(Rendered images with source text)
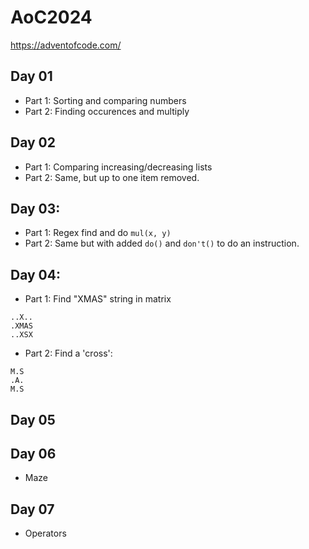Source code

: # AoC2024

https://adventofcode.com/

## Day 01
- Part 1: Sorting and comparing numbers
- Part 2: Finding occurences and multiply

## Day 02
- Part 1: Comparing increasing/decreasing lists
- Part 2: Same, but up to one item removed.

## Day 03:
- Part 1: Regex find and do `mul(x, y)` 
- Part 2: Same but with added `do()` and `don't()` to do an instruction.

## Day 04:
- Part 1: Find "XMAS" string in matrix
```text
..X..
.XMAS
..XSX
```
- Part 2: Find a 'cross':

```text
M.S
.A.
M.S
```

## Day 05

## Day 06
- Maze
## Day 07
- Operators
==
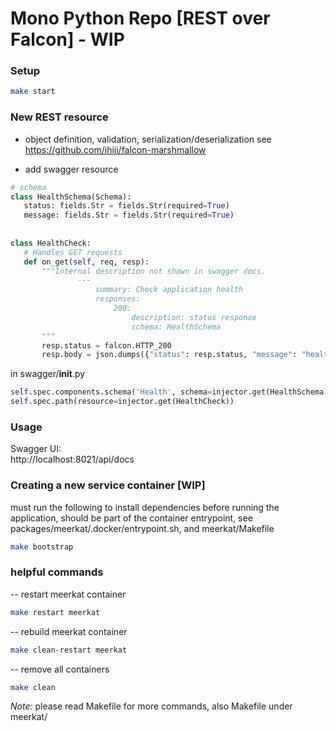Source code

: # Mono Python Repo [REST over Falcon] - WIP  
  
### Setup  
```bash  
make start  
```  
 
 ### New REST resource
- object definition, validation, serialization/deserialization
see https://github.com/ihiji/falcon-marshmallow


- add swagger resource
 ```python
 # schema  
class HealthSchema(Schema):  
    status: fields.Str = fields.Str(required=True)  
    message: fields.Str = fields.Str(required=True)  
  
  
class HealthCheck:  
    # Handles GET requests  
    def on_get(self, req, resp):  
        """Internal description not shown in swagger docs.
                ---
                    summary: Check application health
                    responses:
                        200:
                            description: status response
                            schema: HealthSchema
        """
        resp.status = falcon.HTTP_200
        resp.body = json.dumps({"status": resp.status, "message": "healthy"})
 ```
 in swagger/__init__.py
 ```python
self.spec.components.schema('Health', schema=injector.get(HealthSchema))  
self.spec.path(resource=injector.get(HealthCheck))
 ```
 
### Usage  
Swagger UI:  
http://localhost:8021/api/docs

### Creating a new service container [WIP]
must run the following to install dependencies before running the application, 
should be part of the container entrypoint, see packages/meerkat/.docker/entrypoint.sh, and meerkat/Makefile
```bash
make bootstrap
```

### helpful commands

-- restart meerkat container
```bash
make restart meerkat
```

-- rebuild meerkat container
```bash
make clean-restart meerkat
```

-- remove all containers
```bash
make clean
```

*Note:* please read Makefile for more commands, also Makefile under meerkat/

EXERCISE OBJECTIVE: Repeat word for word the lines above that run from the line containing "- Part 1: Sorting and comparing numbers" through the line containing "- Part 1: Regex", both ends included, and nothing else.

OUTPUT:
- Part 1: Sorting and comparing numbers
- Part 2: Finding occurences and multiply

## Day 02
- Part 1: Comparing increasing/decreasing lists
- Part 2: Same, but up to one item removed.

## Day 03:
- Part 1: Regex find and do `mul(x, y)` 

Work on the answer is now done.